Inspiration found here
This entry strays a bit away from the theme of young companies. However, it is such an incredible story that I have to tell you about it.
Three Ring Ranch Exotic Animal Sanctuary was started in 1998 by Ann and Norm Goody. Before starting the sanctuary, Ann was an emergency room nurse and administrator at a home health agency. Norm was an anesthesiologist. They met in 1997 while Ann was working on her doctorate health care administration. That June, the couple married. The next day, Ann was struck by lightning.
Recovery wasn’t easy and part of Ann’s temporal lobe was removed. After relearning to walk and talk, Ann amazingly returned to work in health care. Always the animal lover, Ann joked that she would like a zebra to help her recover. In 1998, the Moloka‘i Ranch Safari Park closed its doors. Norm contacted the Safari Park and since the couple was licensed to care for wild animals, they were invited to choose among the animals that were about to be abandoned. They found Oreo and Zoe, her new foal. Zoe is a brilliant blonde zebra, one of two known to exist in captivity in the world. With Zoe, Oreo, and a few other rescuees, Three Ring Ranch Exotic Animal Sanctuary was born. The Goody’s turned their 5-acre lot on the Big Island into what is today Hawai‘i’s sole federally accredited nonprofit exotic animal sanctuary, one of only thirty-three in the country.
Ann and Norm continued to work their health care for several years to support themselves and the Sanctuary. Ann decided to focus on the Sanctuary full time after another health scare prompted her to change her life. Norm followed a few years later. Now they run the Sanctuary full time and support themselves with their savings. And by run, I mean care, feed, and rehabilitate hundreds of animals. Ann and Norm (and others) spend years rehabilitating animals. They know the personal story of each of the residents and are genuinely concerned with their well-being. And not only do they have the knowledge to care for these animals, Ann is especially adept at understanding animal behavior. Our conversations gave me more insight into animal behavior than any book I have read or tv show I have watched.

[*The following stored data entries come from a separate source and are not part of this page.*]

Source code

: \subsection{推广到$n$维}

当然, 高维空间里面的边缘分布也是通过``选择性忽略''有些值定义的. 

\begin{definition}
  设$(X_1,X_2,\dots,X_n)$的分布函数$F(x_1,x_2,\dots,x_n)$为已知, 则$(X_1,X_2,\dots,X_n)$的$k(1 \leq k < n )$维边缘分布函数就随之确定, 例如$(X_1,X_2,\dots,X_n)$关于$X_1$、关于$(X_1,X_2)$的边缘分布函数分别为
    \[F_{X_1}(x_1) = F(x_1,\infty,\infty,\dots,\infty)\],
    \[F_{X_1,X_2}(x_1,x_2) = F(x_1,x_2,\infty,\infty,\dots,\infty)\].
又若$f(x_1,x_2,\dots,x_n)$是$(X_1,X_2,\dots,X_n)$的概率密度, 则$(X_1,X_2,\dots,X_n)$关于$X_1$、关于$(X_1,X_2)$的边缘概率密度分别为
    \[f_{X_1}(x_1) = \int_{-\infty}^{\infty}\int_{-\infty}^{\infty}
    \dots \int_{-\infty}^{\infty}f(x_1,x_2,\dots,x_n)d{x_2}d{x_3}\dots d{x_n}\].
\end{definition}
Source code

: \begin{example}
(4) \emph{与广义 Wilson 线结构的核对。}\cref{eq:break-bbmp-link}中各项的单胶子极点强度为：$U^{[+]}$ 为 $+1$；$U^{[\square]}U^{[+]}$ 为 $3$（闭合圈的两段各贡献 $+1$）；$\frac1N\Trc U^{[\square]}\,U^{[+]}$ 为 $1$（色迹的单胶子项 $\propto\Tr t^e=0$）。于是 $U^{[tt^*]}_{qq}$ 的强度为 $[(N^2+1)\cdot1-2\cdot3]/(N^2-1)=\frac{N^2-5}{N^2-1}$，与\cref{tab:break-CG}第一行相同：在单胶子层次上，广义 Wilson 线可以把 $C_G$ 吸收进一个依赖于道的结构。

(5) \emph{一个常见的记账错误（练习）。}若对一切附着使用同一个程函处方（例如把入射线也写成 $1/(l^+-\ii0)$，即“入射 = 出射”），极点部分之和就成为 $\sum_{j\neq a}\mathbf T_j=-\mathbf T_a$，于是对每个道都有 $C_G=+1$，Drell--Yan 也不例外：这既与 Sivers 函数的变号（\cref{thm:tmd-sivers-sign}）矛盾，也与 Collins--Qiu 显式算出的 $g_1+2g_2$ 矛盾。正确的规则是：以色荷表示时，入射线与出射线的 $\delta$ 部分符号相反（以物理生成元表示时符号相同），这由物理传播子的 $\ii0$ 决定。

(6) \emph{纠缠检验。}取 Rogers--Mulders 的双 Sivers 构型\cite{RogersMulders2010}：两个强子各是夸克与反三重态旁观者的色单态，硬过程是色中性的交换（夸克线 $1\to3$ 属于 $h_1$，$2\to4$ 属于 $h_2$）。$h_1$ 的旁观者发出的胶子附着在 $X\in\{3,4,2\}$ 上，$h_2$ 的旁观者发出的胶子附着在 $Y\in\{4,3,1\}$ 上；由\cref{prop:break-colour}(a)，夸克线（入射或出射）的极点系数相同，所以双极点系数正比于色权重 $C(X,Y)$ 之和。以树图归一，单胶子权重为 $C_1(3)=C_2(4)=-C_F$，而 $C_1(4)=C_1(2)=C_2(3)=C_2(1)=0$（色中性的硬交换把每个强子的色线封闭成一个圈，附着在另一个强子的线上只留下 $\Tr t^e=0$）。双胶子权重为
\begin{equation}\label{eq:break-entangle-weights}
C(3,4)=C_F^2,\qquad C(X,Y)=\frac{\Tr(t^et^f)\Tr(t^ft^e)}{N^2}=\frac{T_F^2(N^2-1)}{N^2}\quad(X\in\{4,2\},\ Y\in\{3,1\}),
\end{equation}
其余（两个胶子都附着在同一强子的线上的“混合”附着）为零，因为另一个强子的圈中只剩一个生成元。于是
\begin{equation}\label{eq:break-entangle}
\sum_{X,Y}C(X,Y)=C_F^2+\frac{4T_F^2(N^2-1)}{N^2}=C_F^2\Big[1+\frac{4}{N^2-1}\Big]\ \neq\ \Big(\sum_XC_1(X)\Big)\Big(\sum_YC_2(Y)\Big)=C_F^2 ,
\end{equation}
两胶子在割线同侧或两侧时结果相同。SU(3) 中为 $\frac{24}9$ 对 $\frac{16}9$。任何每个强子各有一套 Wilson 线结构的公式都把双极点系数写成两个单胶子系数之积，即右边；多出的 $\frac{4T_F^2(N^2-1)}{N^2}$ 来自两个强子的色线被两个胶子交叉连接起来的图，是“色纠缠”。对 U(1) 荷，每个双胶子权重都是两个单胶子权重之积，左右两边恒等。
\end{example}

Over the last 15 years, the Goody’s have cared for over 100 types of animals, with more than 50 types in residence at any one time. Many roads lead animals to the Sanctuary; often tragic. For example the Sanctuary has rescued animals from failed zoos and directly from owners who can no longer care for them. Several abandon or abused animals and injured wild animals have also been placed there. If at all possible, wild animals are rehabilitated and returned to their natural habitat. Otherwise, the Sanctuary provides a life that is similar to their natural environment. Each is researched extensively and cared for with acute attention to distress and mental harmony. Animals are often paired with other seemingly dissimilar animals according to behavioral needs. For example a North American bison was recently paired with a feral donkey who became best friends. Turtles and tortoises calm distrusting birds around the grounds. One of the goals is to create an environment in which each animal can live closely to how they would in the wild.
Also impressive are the Sanctuary’s educational endeavors. The facility is a role model for education and animal care. They work with UC Davis, UC Berkeley, and Oregon State University providing pre-vet internships to undergraduate university students. So far, each of their interns has been successfully placed in a competitive veterinary program. Second-year vet students can visit as part of summer programs. The Sanctuary also provides an after school mentoring program for younger students in local schools, focusing on children between 12 and 13. They offer various classes to students between 8 and 11. Community lectures have been provided as well. The Sanctuary is a non-profit organization, supported only by donations. It is run by volunteers and no salaries are provided for anyone.